Location: Northwest Watershed Research CenterTitle: Effects of spatial and temporal variability in surface water inputs on streamflow generation and cessation in the rain–snow transition zone
|KIEWIET, LEONIE - Colorado State University
|TRUJILLO, ERNESTO - Boise State University
|HALE, KATE - University Of Colorado
|KAMPF, STEPHANIE - Colorado State University
|GODSEY, SARAH - Idaho State University
Submitted to: Hydrology and Earth System Sciences
Publication Type: Peer Reviewed Journal
Publication Acceptance Date: 3/24/2022
Publication Date: 6/1/2022
Citation: Kiewiet, L., Trujillo, E., Hedrick, A., Havens, S.C., Hale, K., Seyfried, M.S., Kampf, S., Godsey, S. 2022. Effects of spatial and temporal variability in surface water inputs on streamflow generation and cessation in the rain–snow transition zone. Hydrology and Earth System Sciences. 26(10):2779-2796. https://doi.org/10.5194/hess-26-2779-2022.
Interpretive Summary: Mountainous regions are receiving more rain and less snow in response to climate change. This is concerning because snowmelt is an important source of water for downstream users and changes in snowfall could affect when and how much water is available. One emerging question is how snowfall decreases affect stream discharge in areas that already receive a mix of rain and snow in winter. We addressed this question by simulating rainfall and snowfall for years that were particularly snowy, rainy, wet and dry. We then compared when and where snowmelt or rainfall reached the ground surface with how much water flowed in the stream and when the stream dried up. We found that a large portion of the incoming water reaches the ground surface beneath snow drifts, especially in the snowy year. Stream discharge was not lower in years that received a smaller portion of precipitation as snow, and the stream also did not dry earlier in these years. Instead, we found that the day at which the stream dried was related to the day at which all snow in the area had melted.

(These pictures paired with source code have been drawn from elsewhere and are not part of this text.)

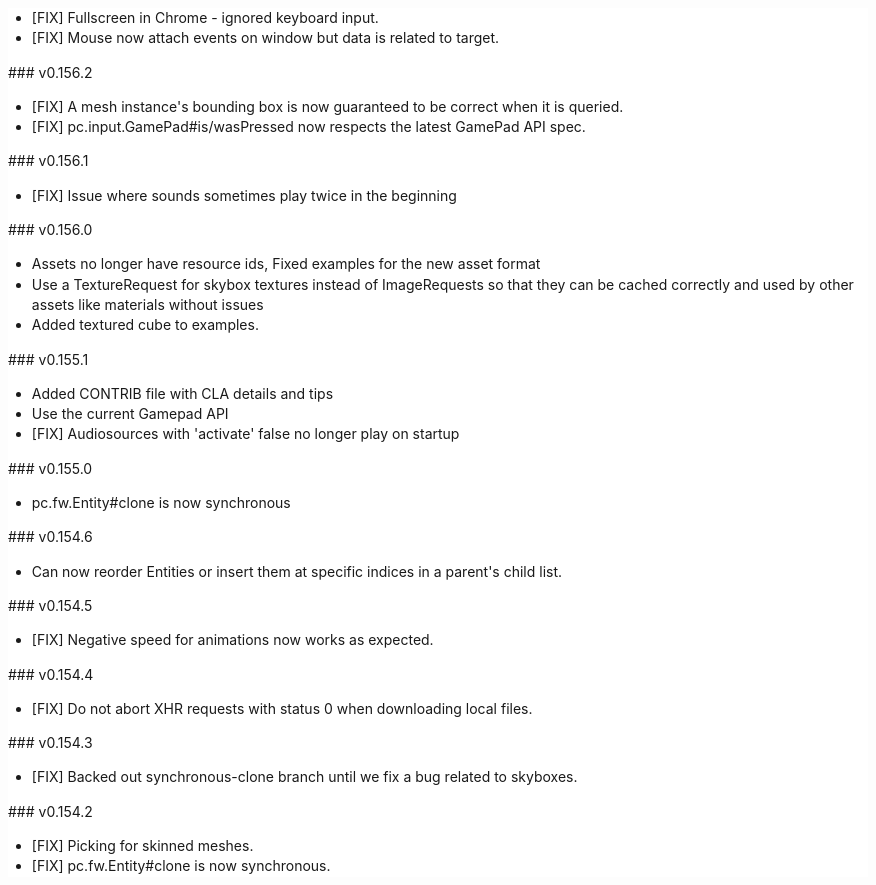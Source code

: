 * [FIX] Fullscreen in Chrome - ignored keyboard input.
* [FIX] Mouse now attach events on window but data is related to target.


### v0.156.2

* [FIX] A mesh instance's bounding box is now guaranteed to be correct when it is queried.
* [FIX] pc.input.GamePad#is/wasPressed now respects the latest GamePad API spec.


### v0.156.1

* [FIX] Issue where sounds sometimes play twice in the beginning


### v0.156.0

* Assets no longer have resource ids, Fixed examples for the new asset format
* Use a TextureRequest for skybox textures instead of ImageRequests so that they can be cached correctly and used by other assets like materials without issues
* Added textured cube to examples.


### v0.155.1

* Added CONTRIB file with CLA details and tips
* Use the current Gamepad API
* [FIX] Audiosources with 'activate' false no longer play on startup


### v0.155.0

* pc.fw.Entity#clone is now synchronous


### v0.154.6

* Can now reorder Entities or insert them at specific indices in a parent's child list.


### v0.154.5

* [FIX] Negative speed for animations now works as expected.


### v0.154.4

* [FIX] Do not abort XHR requests with status 0 when downloading local files.


### v0.154.3

* [FIX] Backed out synchronous-clone branch until we fix a bug related to skyboxes.


### v0.154.2

* [FIX] Picking for skinned meshes.
* [FIX] pc.fw.Entity#clone is now synchronous.
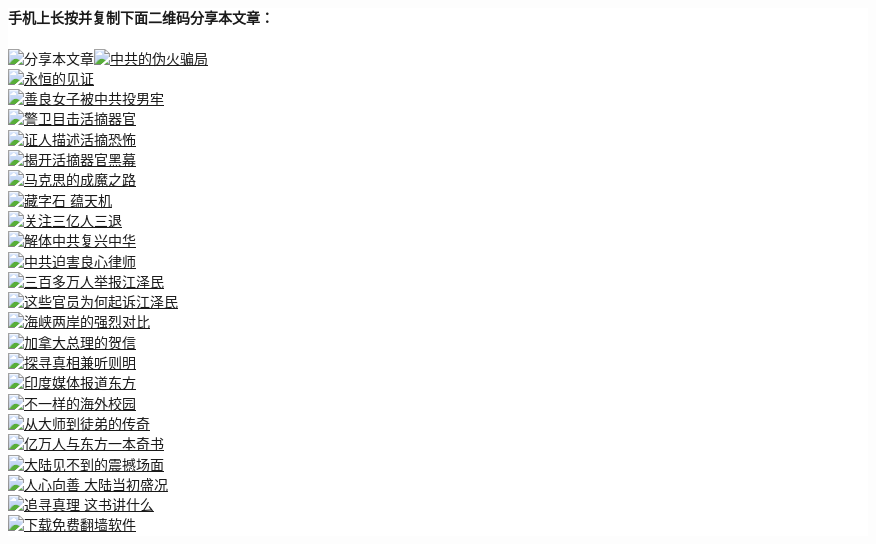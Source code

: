 <strong>手机上长按并复制下面二维码分享本文章：</strong><br><br><img src="https://chart.apis.google.com/chart?cht=qr&chs=240x240&choe=UTF-8&chld=M|2&chl=https://github.com/19920513/djy/blob/master/gb/11/11/1/n3418171.md%231" title="分享本文章"></td><td VALIGN=TOP><a href="https://github.com/19920513/djy/blob/master/gb/16/1/21/n4622075.md?dfh#1" target="_blank"><img src="https://raw.githubusercontent.com/19920513/djy/master/gb/300/wei-f1.jpg" title="中共的伪火骗局"  alt="中共的伪火骗局"></a><br><a href="https://github.com/19920513/www/blob/master/README.md?dfh#9" target="_blank"><img src="https://raw.githubusercontent.com/19920513/djy/master/gb/300/yong-h.jpg" title="永恒的见证"  alt="永恒的见证"></a><br><a href="https://github.com/19920513/djy/blob/master/gb/13/9/29/n3974789.md?dfh#1" target="_blank"><img src="https://raw.githubusercontent.com/19920513/djy/master/gb/300/shang-lnz.jpg" title="善良女子被中共投男牢"  alt="善良女子被中共投男牢"></a><br><a href="https://github.com/19920513/djy/blob/master/gb/16/3/16/n4663449.md?dfh#1" target="_blank"><img src="https://raw.githubusercontent.com/19920513/djy/master/gb/300/huo-z3.jpg" title="警卫目击活摘器官"  alt="警卫目击活摘器官"></a><br><a href="https://github.com/19920513/djy/blob/master/gb/16/8/7/n8177641.md?dfh#1" target="_blank"><img src="https://raw.githubusercontent.com/19920513/djy/master/gb/300/huo-z4.jpg" title="证人描述活摘恐怖"  alt="证人描述活摘恐怖"></a><br><a href="https://github.com/19920513/djy/blob/master/gb/10/4/19/n2881569.md?dfh#1" target="_blank"><img src="https://raw.githubusercontent.com/19920513/djy/master/gb/300/huo-z1.jpg" title="揭开活摘器官黑幕"  alt="揭开活摘器官黑幕"></a><br><a href="https://github.com/19920513/djy/blob/master/gb/10/11/7/n3077476.md?dfh#1" target="_blank"><img src="https://raw.githubusercontent.com/19920513/djy/master/gb/300/ma-ks.jpg" title="马克思的成魔之路"  alt="马克思的成魔之路"></a><br><a href="https://github.com/19920513/djy/blob/master/gb/14/6/9/n4173977.md?dfh#1" target="_blank"><img src="https://raw.githubusercontent.com/19920513/djy/master/gb/300/chang-zs.jpg" title="藏字石 蕴天机"  alt="藏字石 蕴天机"></a><br><a href="https://github.com/19920513/djy/blob/master/gb/18/5/10/n10381511.md?dfh#1" target="_blank"><img src="https://raw.githubusercontent.com/19920513/djy/master/gb/300/st1.jpg" title="关注三亿人三退"  alt="关注三亿人三退"></a><br><a href="https://github.com/19920513/djy/blob/master/gb/18/3/21/n10237682.md?dfh#1" target="_blank"><img src="https://raw.githubusercontent.com/19920513/djy/master/gb/300/jie-t.jpg" title="解体中共复兴中华"  alt="解体中共复兴中华"></a><br><a href="https://github.com/19920513/djy/blob/master/gb/9/2/9/n2422991.md?dfh#1" target="_blank"><img src="https://raw.githubusercontent.com/19920513/djy/master/gb/300/gao-zs.jpg" title="中共迫害良心律师"  alt="中共迫害良心律师"></a><br><a href="https://github.com/19920513/djy/blob/master/gb/18/12/9/n10900044.md?dfh#1" target="_blank"><img src="https://raw.githubusercontent.com/19920513/djy/master/gb/300/sj1.jpg" title="三百多万人举报江泽民"  alt="三百多万人举报江泽民"></a><br><a href="https://github.com/19920513/djy/blob/master/gb/18/8/28/n10672014.md?dfh#1" target="_blank"><img src="https://raw.githubusercontent.com/19920513/djy/master/gb/300/sj2.jpg" title="这些官员为何起诉江泽民"  alt="这些官员为何起诉江泽民"></a><br><a href="https://github.com/19920513/djy/blob/master/gb/8/12/18/n2367165.md?dfh#1" target="_blank"><img src="https://raw.githubusercontent.com/19920513/djy/master/gb/300/liangan.jpg" title="海峡两岸的强烈对比"  alt="海峡两岸的强烈对比"></a><br><a href="https://github.com/19920513/djy/blob/master/gb/15/12/10/n4593139.md?dfh#1" target="_blank"><img src="https://raw.githubusercontent.com/19920513/djy/master/gb/300/jia-ndzl.jpg" title="加拿大总理的贺信"  alt="加拿大总理的贺信"></a><br><a href="https://github.com/19920513/djy/blob/master/gb/11/6/17/n3289382.md?dfh#1" target="_blank"><img src="https://raw.githubusercontent.com/19920513/djy/master/gb/300/xiao-wd.jpg" title="探寻真相兼听则明"  alt="探寻真相兼听则明"></a><br><a href="https://github.com/19920513/djy/blob/master/gb/18/10/27/n10812623.md?dfh#1" target="_blank"><img src="https://raw.githubusercontent.com/19920513/djy/master/gb/300/yindu.jpg" title="印度媒体报道东方"  alt="印度媒体报道东方"></a><br><a href="https://github.com/19920513/djy/blob/master/gb/18/6/9/n10469652.md?dfh#1" target="_blank"><img src="https://raw.githubusercontent.com/19920513/djy/master/gb/300/xie-j.jpg" title="不一样的海外校园"  alt="不一样的海外校园"></a><br><a href="https://github.com/19920513/djy/blob/master/gb/7/4/5/n1669415.md?dfh#1" target="_blank"><img src="https://raw.githubusercontent.com/19920513/djy/master/gb/300/li-up.jpg" title="从大师到徒弟的传奇"  alt="从大师到徒弟的传奇"></a><br><a href="https://github.com/19920513/djy/blob/master/gb/17/5/26/n9191512.md?dfh#1" target="_blank"><img src="https://raw.githubusercontent.com/19920513/djy/master/gb/300/zfl2.jpg" title="亿万人与东方一本奇书"  alt="亿万人与东方一本奇书"></a><br><a href="https://github.com/19920513/djy/blob/master/gb/13/11/27/n4020290.md?dfh#1" target="_blank"><img src="https://raw.githubusercontent.com/19920513/djy/master/gb/300/zhen-h.jpg" title="大陆见不到的震撼场面"  alt="大陆见不到的震撼场面"></a><br><a href="https://github.com/19920513/djy/blob/master/gb/15/7/17/n4482910.md?dfh#1" target="_blank"><img src="https://raw.githubusercontent.com/19920513/djy/master/gb/300/dalu-sk.jpg" title="人心向善 大陆当初盛况"  alt="人心向善 大陆当初盛况"></a><br><a href="https://github.com/19920513/djy/blob/master/gb/19/1/5/n10955468.md?dfh#1" target="_blank"><img src="https://raw.githubusercontent.com/19920513/djy/master/gb/300/zfl1.jpg" title="追寻真理 这书讲什么"  alt="追寻真理 这书讲什么"></a><br><a href="https://github.com/19920513/www/blob/master/README.md?dfh#1" target="_blank"><img src="https://raw.githubusercontent.com/19920513/djy/master/gb/300/fq1.jpg" title="下载免费翻墙软件"  alt="下载免费翻墙软件"></a><br></td></tr></table>
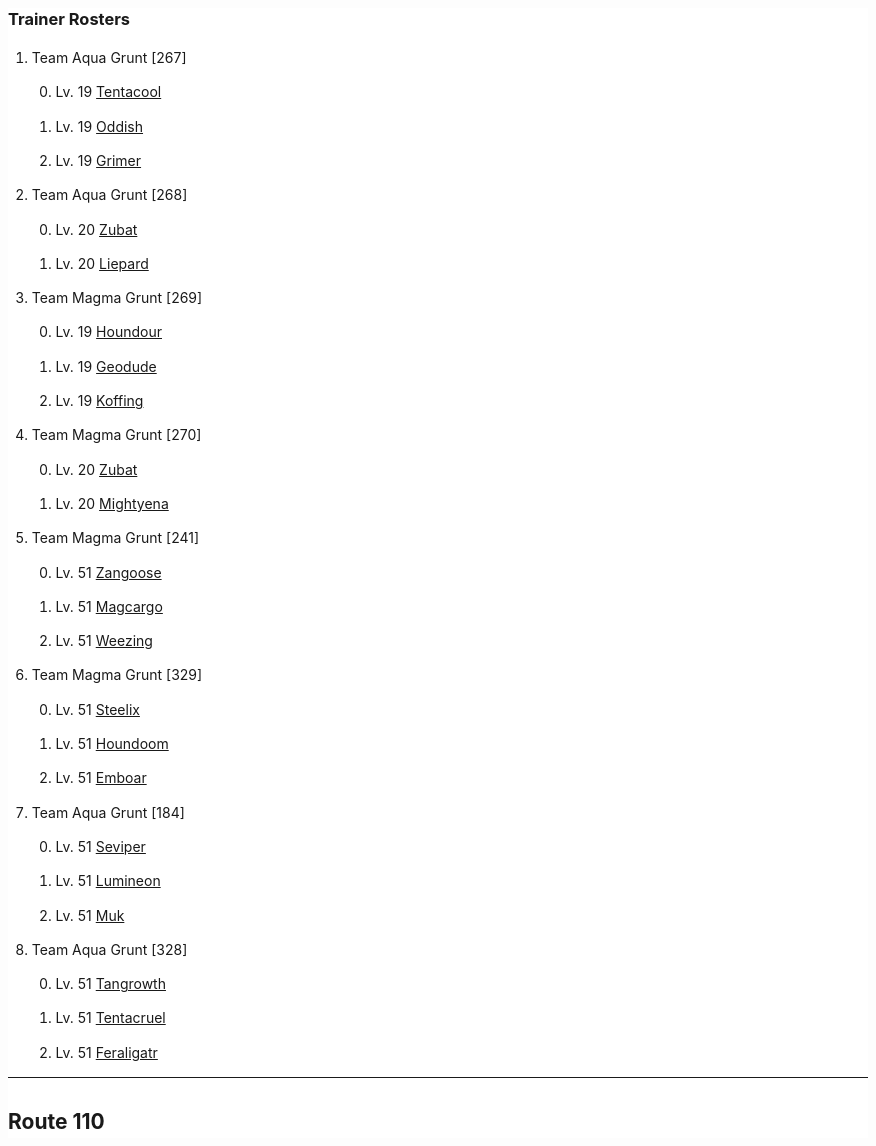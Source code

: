 <h3>Trainer Rosters</h3>

1. Team Aqua Grunt [267]

	0. Lv. 19 [Tentacool](../pokemon/tentacool.md/)

	1. Lv. 19 [Oddish](../pokemon/oddish.md/)

	2. Lv. 19 [Grimer](../pokemon/grimer.md/)

1. Team Aqua Grunt [268]

	0. Lv. 20 [Zubat](../pokemon/zubat.md/)

	1. Lv. 20 [Liepard](../pokemon/liepard.md/)

1. Team Magma Grunt [269]

	0. Lv. 19 [Houndour](../pokemon/houndour.md/)

	1. Lv. 19 [Geodude](../pokemon/geodude.md/)

	2. Lv. 19 [Koffing](../pokemon/koffing.md/)

1. Team Magma Grunt [270]

	0. Lv. 20 [Zubat](../pokemon/zubat.md/)

	1. Lv. 20 [Mightyena](../pokemon/mightyena.md/)

1. Team Magma Grunt [241]

	0. Lv. 51 [Zangoose](../pokemon/zangoose.md/)

	1. Lv. 51 [Magcargo](../pokemon/magcargo.md/)

	2. Lv. 51 [Weezing](../pokemon/weezing.md/)

1. Team Magma Grunt [329]

	0. Lv. 51 [Steelix](../pokemon/steelix.md/)

	1. Lv. 51 [Houndoom](../pokemon/houndoom.md/)

	2. Lv. 51 [Emboar](../pokemon/emboar.md/)

1. Team Aqua Grunt [184]

	0. Lv. 51 [Seviper](../pokemon/seviper.md/)

	1. Lv. 51 [Lumineon](../pokemon/lumineon.md/)

	2. Lv. 51 [Muk](../pokemon/muk.md/)

1. Team Aqua Grunt [328]

	0. Lv. 51 [Tangrowth](../pokemon/tangrowth.md/)

	1. Lv. 51 [Tentacruel](../pokemon/tentacruel.md/)

	2. Lv. 51 [Feraligatr](../pokemon/feraligatr.md/)

---

## Route 110

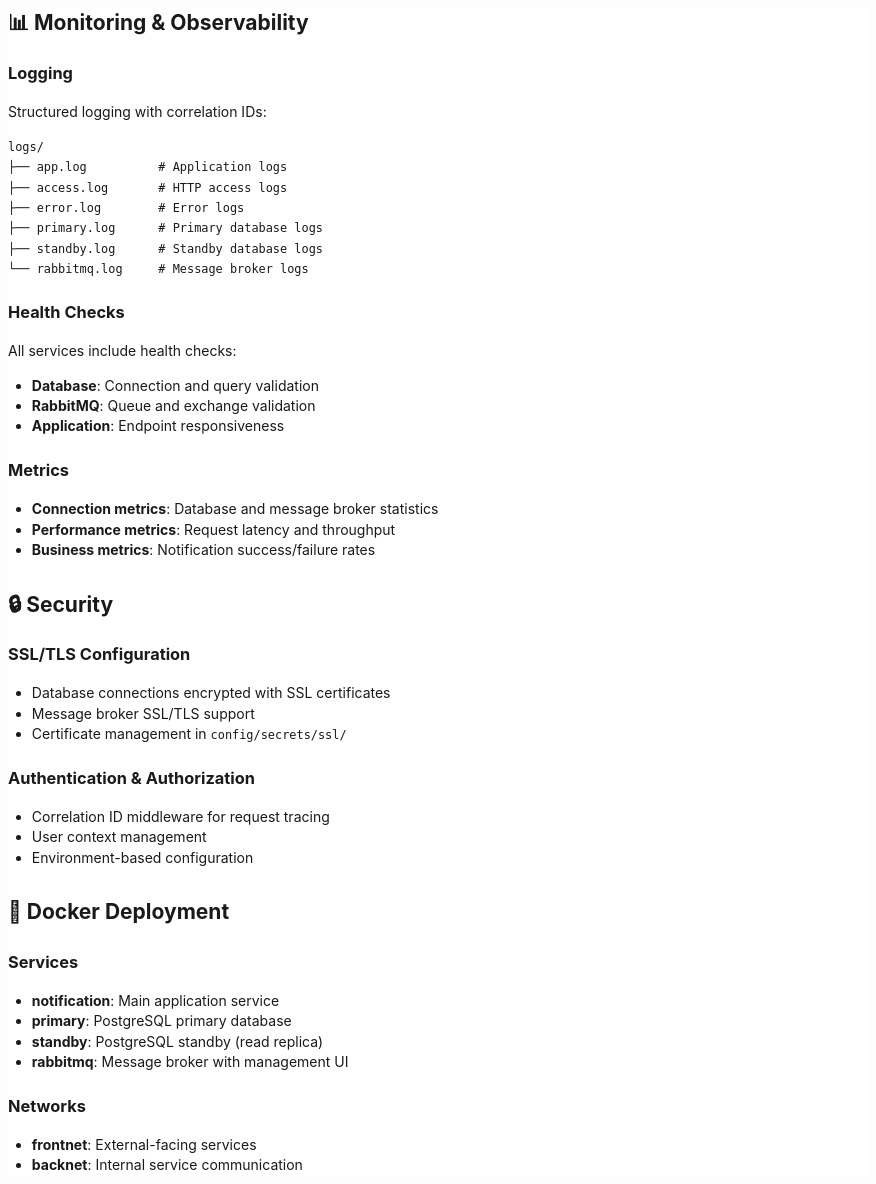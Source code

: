 ## 📊 Monitoring & Observability

### Logging
Structured logging with correlation IDs:
```
logs/
├── app.log          # Application logs
├── access.log       # HTTP access logs
├── error.log        # Error logs
├── primary.log      # Primary database logs
├── standby.log      # Standby database logs
└── rabbitmq.log     # Message broker logs
```

### Health Checks
All services include health checks:
- **Database**: Connection and query validation
- **RabbitMQ**: Queue and exchange validation
- **Application**: Endpoint responsiveness

### Metrics
- **Connection metrics**: Database and message broker statistics
- **Performance metrics**: Request latency and throughput
- **Business metrics**: Notification success/failure rates

## 🔒 Security

### SSL/TLS Configuration
- Database connections encrypted with SSL certificates
- Message broker SSL/TLS support
- Certificate management in `config/secrets/ssl/`

### Authentication & Authorization
- Correlation ID middleware for request tracing
- User context management
- Environment-based configuration

## 🐳 Docker Deployment

### Services
- **notification**: Main application service
- **primary**: PostgreSQL primary database
- **standby**: PostgreSQL standby (read replica)
- **rabbitmq**: Message broker with management UI

### Networks
- **frontnet**: External-facing services
- **backnet**: Internal service communication
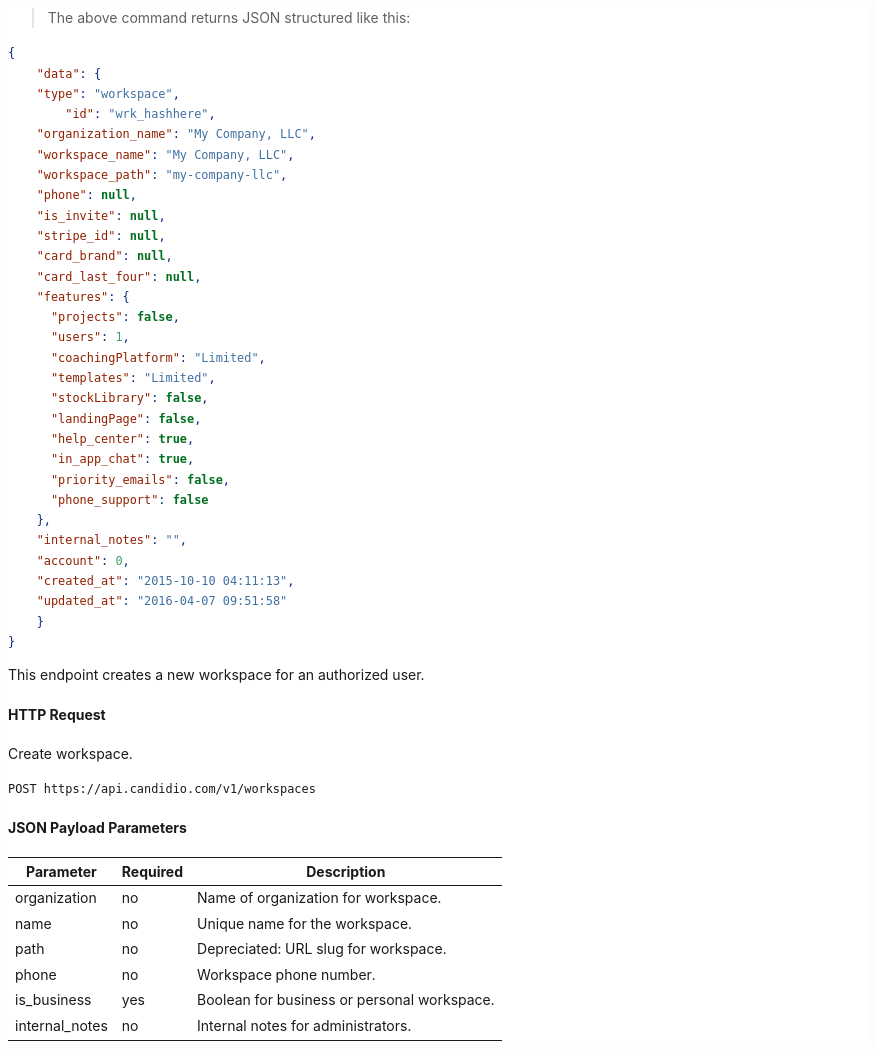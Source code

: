 > The above command returns JSON structured like this:

```json
{
	"data": {
    "type": "workspace",
		"id": "wrk_hashhere",
    "organization_name": "My Company, LLC",
    "workspace_name": "My Company, LLC",
    "workspace_path": "my-company-llc",
    "phone": null,
    "is_invite": null,
    "stripe_id": null,
    "card_brand": null,
    "card_last_four": null,
    "features": {
      "projects": false,
      "users": 1,
      "coachingPlatform": "Limited",
      "templates": "Limited",
      "stockLibrary": false,
      "landingPage": false,
      "help_center": true,
      "in_app_chat": true,
      "priority_emails": false,
      "phone_support": false
    },
    "internal_notes": "",
    "account": 0,
    "created_at": "2015-10-10 04:11:13",
    "updated_at": "2016-04-07 09:51:58"
	}
}
```

This endpoint creates a new workspace for an authorized user.

#### HTTP Request

Create workspace.

`POST https://api.candidio.com/v1/workspaces`

#### JSON Payload Parameters

Parameter | Required | Description
--------- | -------- | -----------
organization | no | Name of organization for workspace.
name | no | Unique name for the workspace.
path | no | Depreciated: URL slug for workspace.
phone | no | Workspace phone number.
is_business | yes | Boolean for business or personal workspace.
internal_notes | no | Internal notes for administrators.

These findings indicate that stream discharge tends to depend more on when water reaches the ground surface rather than whether it does so as rain or snowmelt.
Technical Abstract: Climate warming affects snowfall fractions and snowpack storage, displaces the rain-snow transition zone towards higher elevations, and impacts discharge timing and magnitude as well as low-flow patterns. However, it remains unknown how variations in the spatial and temporal distribution of precipitation at the rain-snow transition zone affect discharge. To investigate this, we used observations from eleven weather stations and snow depths measured in one lidar survey to force a spatially distributed snowpack model (iSnobal/Automated Water Supply Model) in a semi-arid, 1.8 km2 headwater catchment at the rain-snow transition zone. We focused on surface water inputs (SWI; the summation of rainfall and snowmelt) for four years with contrasting climatological conditions (wet, dry, rainy and snowy) and compared simulated SWI to measured discharge. We obtained a strong spatial agreement between snow depth from the lidar survey and model (r2: 0.88), and a median Nash-Sutcliffe Efficiency (NSE) of 0.65 for simulated and measured snow depths for all modelled years (0.75 for normalized snow depths). The spatial pattern of SWI was consistent between the four years, with north-facing slopes producing 1.09 to 1.25 times more SWI than south-facing slopes, and snow drifts producing up to six times more SWI than the catchment average. We found that discharge in a snowy year was almost twice as high as in a rainy year, despite similar SWI. However, years with a lower snowfall fraction did not always have lower annual discharge nor earlier stream drying. Instead, we found that the dry-out date at the catchment outlet was positively correlated to the snowpack melt-out date. These results highlight the heterogeneity of SWI at the rain-snow transition zone, and emphasize the need for spatially distributed modelling or monitoring of both the snowpack and rainfall.